PDA

View Full Version : Split toning colorized pix vs Imageprint6


Jim Hayes
11-19-2004, 08:58 AM
I finally got ver 6 of Colorbyte's Imageprint, after a 1 1/2 year delay. I did an image in May 2003 when I was first told of it's promised new "colorize" feature....it prints the b&w part of an image with any tone you want, and treats any color you see in the print- as a color print.

But R=G=B. If say R=128, G=127, and B=127...it treats it like a color print and gives a metatarmeric greenish tint to it. In transistion areas this looks ugly, esp if you selected a cool blue to red split tone for the b&w governed part of image. Smack dab in the middle I get areas that go from bluish to green patches with little transistion.

The areas where it looks greyscale on a monitor to naked eye but RGB are not exactly equal come about as a result of montaging an element in, doing blending mode tricks, simple layer masks can even create the IP6 greenish halo...


Anyway, my idea is to simply not use split toning with colorized RGB images in IP6, but to try out PhotoKit color split toning. Since it works on color images too, why not in areas where it looks greyscale but is off by a level or two? It may change the true colorized areas slightly, but I'm assuming I can just mask these off- or use additional saturation level to bring colors back to nominal. As long as I don't see halos in the Pshop image on screen, IP6 should be able to print a straight color image as it sees it. Only the colorized option is supersensitive to having balanced RGB values or it wildly goes greenish.

IOW: IP6 creates sharp transistions since it must have R=G=B or else. I think PK color would take it in stride and be more forgiving (?).

Image in question: http://www.frii.com/~jimhayes click on archive works, and the image "Doors".

Opinions? Sorry for the length...

Jim Hayes

Martin Evening
11-21-2004, 03:50 AM
Hi Jim,

I am not sure I fully understand your dilemma. A few things though which maybe you are already aware of. Firstly, depending on the printer you are using and the print mediia. Sometimes you will see colour prints coming straight off the printer with greenish shadows to midtones. This is how the prints look before they have become fully stabilised and so any definitive judgement should be left until the print has been left for say 24 hours. And is also why you should not build a profile from a test target print until the next day.

If you have info palette readouts that say equal RGB, but the image doesn't appear true grey on the display, then that indicates there is something wrong with the calibration/profiling process for the display. One does not want to go down the route of colour compensating the image to balance the colour in the final print. Check the display profile and try testing the appearance with a gradient going from black to white - do you see uneven colour? Do you see any banding? If the answer is yes, you need to check the display profile.

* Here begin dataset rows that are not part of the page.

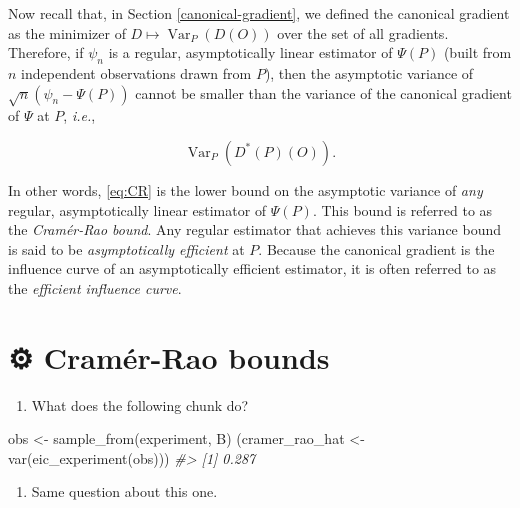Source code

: \documentclass[
  11pt,
  openright,twoside]{book}
\newenvironment{Shaded}{\begin{snugshade}}{\end{snugshade}}
\newcommand{\CommentTok}[1]{\textcolor[rgb]{0.56,0.35,0.01}{\textit{#1}}}
\newcommand{\FunctionTok}[1]{\textcolor[rgb]{0.00,0.00,0.00}{#1}}
\newcommand{\NormalTok}[1]{#1}
\newcommand{\OtherTok}[1]{\textcolor[rgb]{0.56,0.35,0.01}{#1}}
\providecommand{\tightlist}{%
  \setlength{\itemsep}{0pt}\setlength{\parskip}{0pt}}
\DeclareMathOperator{\Var}{Var}
\newcommand{\gear}{\usebox{\gearbox}\;}
\theoremstyle{definition}
\theoremstyle{definition}
\theoremstyle{definition}
\theoremstyle{definition}
\theoremstyle{remark}
\begin{document}
Now recall that, in Section \ref{canonical-gradient}, we defined the
canonical gradient as the minimizer of \(D \mapsto \Var_{P}(D(O))\) over the set
of all gradients. Therefore, if \(\psi_{n}\) is a regular, asymptotically linear
estimator of \(\Psi(P)\) (built from \(n\) independent observations drawn from
\(P\)), then the asymptotic variance of \(\sqrt{n} (\psi_{n} - \Psi(P))\) cannot
be smaller than the variance of the canonical gradient of \(\Psi\) at \(P\),
\emph{i.e.},

\begin{equation}
\label{eq:CR}\Var_{P}(D^{*}(P)(O)). 
\end{equation}

In other words, \eqref{eq:CR} is the lower bound on the asymptotic variance of
\emph{any} regular, asymptotically linear estimator of \(\Psi(P)\). This bound is
referred to as the \emph{Cramér-Rao bound}. Any regular estimator that achieves
this variance bound is said to be \emph{asymptotically efficient} at \(P\). Because
the canonical gradient is the influence curve of an asymptotically efficient
estimator, it is often referred to as the \emph{efficient influence curve}.

\hypertarget{exo-cramer-rao}{%
\section{\texorpdfstring{⚙ \gear Cramér-Rao bounds}{⚙ Cramér-Rao bounds}}\label{exo-cramer-rao}}

\begin{enumerate}
\def\labelenumi{\arabic{enumi}.}
\tightlist
\item
  What does the following chunk do?
\end{enumerate}

\begin{Shaded}
\begin{Highlighting}[]
\NormalTok{obs }\OtherTok{\textless{}{-}} \FunctionTok{sample\_from}\NormalTok{(experiment, B)}
\NormalTok{(cramer\_rao\_hat }\OtherTok{\textless{}{-}} \FunctionTok{var}\NormalTok{(}\FunctionTok{eic\_experiment}\NormalTok{(obs)))}
\CommentTok{\#\textgreater{} [1] 0.287}
\end{Highlighting}
\end{Shaded}

\begin{enumerate}
\def\labelenumi{\arabic{enumi}.}
\setcounter{enumi}{1}
\tightlist
\item
  Same question about this one.
\end{enumerate}
\end{document}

The other PG guys will know more about ImagePrint 6 than I do, but I seem to remember that monochrome prints are printed using mainly the black and light black inks and the colouring is produced by addition of colour ink only where it is needed to produce the split tone effect. I believe this is different from say the Epson printer which will use more of the colour inks to produce grey tone across the whole of the tonal scale. So a direct Epson print will be more liable to a colour imbalance seen in a monochrome print unless the print profiling is spot on. With ImagePrint most of the grey is printed with black inks and slight amount of colour ink added.

Martin

Jim Hayes
11-27-2004, 09:05 PM
No, that's not it. And after a week the area of transistion is still vivid green wrt rest of print.

It's just the way that IP6 decides what part of the print is greyscale and what is color. As I said IP6 only considers an area greyscale if EXACTLY R=G=B. So if R=127, G=127, and B=128...it prints it an ugly green. On the monitor it looks greyscale.

Since one can get slightly offset brightness values by using soft-edged layer masks, using blending modes that "fake" greyscale, etc....IP6 can"t handle these situations if in "colorize" mode. Only if sharp delinations from greyscale (signifigant differences aka R=150, G=140, B=130 say) change suddenly to exactly R=G=B will green halos not appear. For simpler compositions though, it shouldn't be a problem.

Thus the split tone part of PK color. I installed the demo today and spent 8 hours trying to replicate what IP6 "should" be doing. I got the toning effect I wanted by combing two different split tones with opacity changed from default 50%...and even lowering opacity of one of the split tone layer sets.

But then I had to go back in and bring back the color parts of the image, using blending modes, curve adjustments, opacity changes, and sundry tricks to restore the colored portions to "pre-toned".

It worked very well. It was a struggle, but it's a tough picture...in one area I have flesh tones which must appear to show through under a semi-transparent greyscale cloth. That part was probably the hardest to restore to pre-toned state.

So I'm pleased. Have to try out some more of the effects in the next few days. Thank you for your reply.